It should take you eight minutes to read this.
Every five years, India runs an elaborate fiscal ritual.
The President appoints a Finance Commission. Economists, retired civil servants, and academics tour state capitals, collect data, conduct studies, and ultimately decide how much of the Union’s tax revenues should flow to the states, and more importantly, the panchayats and municipalities that sit at the base of India’s governance pyramid.
The 16th Finance Commission, chaired by Arvind Panagariya, tabled its report in Parliament on February 1, 2026. The headlines focused on the big numbers: ₹7.91 lakh crore for local bodies over five years with ₹4.35 lakh crore earmarked for rural local bodies alone—an 84 percent increase over the 15th Finance Commission.
Here is where things get interesting. Of the ₹4.35 lakh crore allocated to panchayats, 80 percent (₹3.48 lakh crore) is “basic grant” and 20 percent (₹87,048 crore) is “performance grant.”
Let’s be clear. The basic grant is not exactly basic.
Fifty percent of it is tied to sanitation, solid waste management, and water management. The remaining fifty percent is untied, meaning panchayats can theoretically spend it on whatever falls within their constitutional mandate. Add up the tied water-sanitation portion and the untied component. Approximately 60 percent of the total rural local body grant is, in principle, available for purposes beyond roads.
This is where the 16th Finance Commission does something quietly radical.
For the first time in the history of Union Finance Commission grants, there is an explicit ceiling on road expenditure: No more than 20 percent of the untied fund can be spent on construction and maintenance of roads.
Why does this matter? Because over the past decade of Gram Panchayat Development Plan (GPDP) implementation, the overwhelming majority of Finance Commission grants have gone into cement-concrete roads.
Not agriculture. Not watershed development. Not natural farming.
Roads.
As Shri S.M. Vijayanand (Retd. IAS, Former Secretary, Ministry of Panchayati Raj) put it bluntly in a webinar: “Most panchayats have spent most of the money on cement concrete roads in most parts of India.”
The 14th Finance Commission allowed seven expenditure categories; agriculture was not among them. The 15th Finance Commission created an untied component, but nobody used it for agriculture. Nobody even tried.
The 20 percent road cap changes this arithmetic. It is not a perfect solution. Panchayats determined to build roads will find ways to reclassify expenditure. Civil society organizations working on regenerating food and agriculture systems have a window to insert themselves before the default choices get made.
Which brings us to the language of the Commission.

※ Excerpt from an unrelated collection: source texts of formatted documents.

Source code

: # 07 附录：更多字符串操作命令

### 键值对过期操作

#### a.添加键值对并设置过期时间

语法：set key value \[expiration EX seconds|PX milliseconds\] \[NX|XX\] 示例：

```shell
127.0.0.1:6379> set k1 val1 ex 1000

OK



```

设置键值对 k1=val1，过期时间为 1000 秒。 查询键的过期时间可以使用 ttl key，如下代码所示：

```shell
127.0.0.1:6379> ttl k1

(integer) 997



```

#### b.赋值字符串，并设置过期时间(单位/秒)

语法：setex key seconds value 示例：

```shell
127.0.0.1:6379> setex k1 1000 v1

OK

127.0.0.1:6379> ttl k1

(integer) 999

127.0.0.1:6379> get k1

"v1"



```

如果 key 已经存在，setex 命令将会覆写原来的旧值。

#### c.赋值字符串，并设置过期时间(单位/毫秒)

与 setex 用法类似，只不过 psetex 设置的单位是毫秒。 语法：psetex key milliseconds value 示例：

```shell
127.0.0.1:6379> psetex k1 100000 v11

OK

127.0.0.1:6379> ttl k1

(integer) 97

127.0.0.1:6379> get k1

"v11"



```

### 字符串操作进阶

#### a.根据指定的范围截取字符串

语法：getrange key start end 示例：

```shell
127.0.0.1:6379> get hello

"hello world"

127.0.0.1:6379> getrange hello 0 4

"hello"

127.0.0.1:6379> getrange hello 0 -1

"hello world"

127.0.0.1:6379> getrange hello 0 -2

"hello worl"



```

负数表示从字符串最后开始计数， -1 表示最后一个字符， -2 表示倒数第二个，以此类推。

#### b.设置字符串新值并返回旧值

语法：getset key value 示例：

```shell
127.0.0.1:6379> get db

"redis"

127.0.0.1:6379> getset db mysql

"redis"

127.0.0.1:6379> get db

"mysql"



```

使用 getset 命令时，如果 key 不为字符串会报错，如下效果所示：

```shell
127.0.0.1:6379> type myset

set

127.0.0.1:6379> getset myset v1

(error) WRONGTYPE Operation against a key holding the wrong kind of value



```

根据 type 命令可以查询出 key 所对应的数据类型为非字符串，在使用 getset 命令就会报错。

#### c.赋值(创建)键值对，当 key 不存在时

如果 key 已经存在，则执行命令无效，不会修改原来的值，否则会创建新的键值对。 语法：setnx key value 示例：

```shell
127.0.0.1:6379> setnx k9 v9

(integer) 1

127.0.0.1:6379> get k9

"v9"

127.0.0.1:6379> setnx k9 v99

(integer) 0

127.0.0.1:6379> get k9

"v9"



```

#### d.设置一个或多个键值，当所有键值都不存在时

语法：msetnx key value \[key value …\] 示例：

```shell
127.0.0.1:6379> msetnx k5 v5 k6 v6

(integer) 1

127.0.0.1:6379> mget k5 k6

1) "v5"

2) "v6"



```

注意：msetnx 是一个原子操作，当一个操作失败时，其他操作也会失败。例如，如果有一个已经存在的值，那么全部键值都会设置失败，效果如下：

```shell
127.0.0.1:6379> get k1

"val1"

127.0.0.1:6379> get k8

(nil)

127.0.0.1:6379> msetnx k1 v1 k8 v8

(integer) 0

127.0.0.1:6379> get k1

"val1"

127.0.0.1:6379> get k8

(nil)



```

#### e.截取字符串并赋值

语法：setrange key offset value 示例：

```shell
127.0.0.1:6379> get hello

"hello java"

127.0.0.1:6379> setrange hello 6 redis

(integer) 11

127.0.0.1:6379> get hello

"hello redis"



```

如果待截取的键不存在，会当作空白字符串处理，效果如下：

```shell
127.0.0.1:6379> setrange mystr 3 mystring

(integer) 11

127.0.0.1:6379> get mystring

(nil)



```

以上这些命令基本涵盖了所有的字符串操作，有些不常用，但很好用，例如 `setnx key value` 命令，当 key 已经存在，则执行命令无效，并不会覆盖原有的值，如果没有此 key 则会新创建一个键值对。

Fifty percent of the basic grant is tied to "sanitation and solid waste management, and/or water management." Water management. Not water supply. Not piped drinking water. Water management. The report does not define the phrase precisely, and this perhaps is an opportunity.
Government engineers will interpret it narrowly—drainage systems, municipal plumbing. But watershed management is also water management. Soil moisture conservation is water management. Farm ponds, check dams, contour bunding—all water management. And all foundational infrastructure for regenerating food and agriculture systems.
For those working at the intersection of agriculture and panchayati raj, the task is to claim this ambiguity before water supply departments do. If watershed management becomes legible as water management in the state-level GPDP guidelines now being drafted, a substantial portion of the tied grant opens up for regenerative landscape interventions.
Mind you. The Commission has not said "don't fund watershed work." It has said "fund water management." The question is who gets to define what that means. The window is open now. It will not stay open forever.
But there is a countervailing force. The Commission has also allocated ₹10,000 crore as a one-time "urbanization premium"—an incentive for states that merge peri-urban villages into adjoining urban local bodies. The explicit objective is to accelerate urbanization, which the Commission describes as a "catalyst for economic development."
The report is unambiguous: with 46 percent of the workforce still in agriculture producing only 17.8 percent of value added, "the movement of workers out of rural into urban areas... holds considerable potential to raise the overall value added per worker."
I am not fully bought onto this. Why not create facilities in rural areas rather than create facilities in urban areas for people from rural areas to migrate to? The deeper problem, however, is not the Commission's contradictory stance. It is the decade of institutional failure that precedes it.
GPDP was designed to be a participatory planning process. In 2015, when the 14th Finance Commission devolved unprecedented resources directly to gram panchayats, the Ministry of Panchayati Raj—then led by Vijayanand himself as Secretary—rolled out GPDP guidelines drawing inspiration from Kerala's 1996 People's Plan Campaign for decentralization.
The idea was that gram sabhas would conduct situational analysis, identify development priorities, and prepare plans from below. States were invited to a "write shop" at the Kerala Institute of Local Administration, where they drafted state-specific guidelines mentored by experts. Within a year, over 2.4 lakh gram panchayats had prepared their own development plans for the first time in the history of Panchayati Raj.
The reality today is different.
As Vijayanand now describes it: "Participatory exercise is not there, there is no development analysis of what is the situation, and it is just infrastructure oriented."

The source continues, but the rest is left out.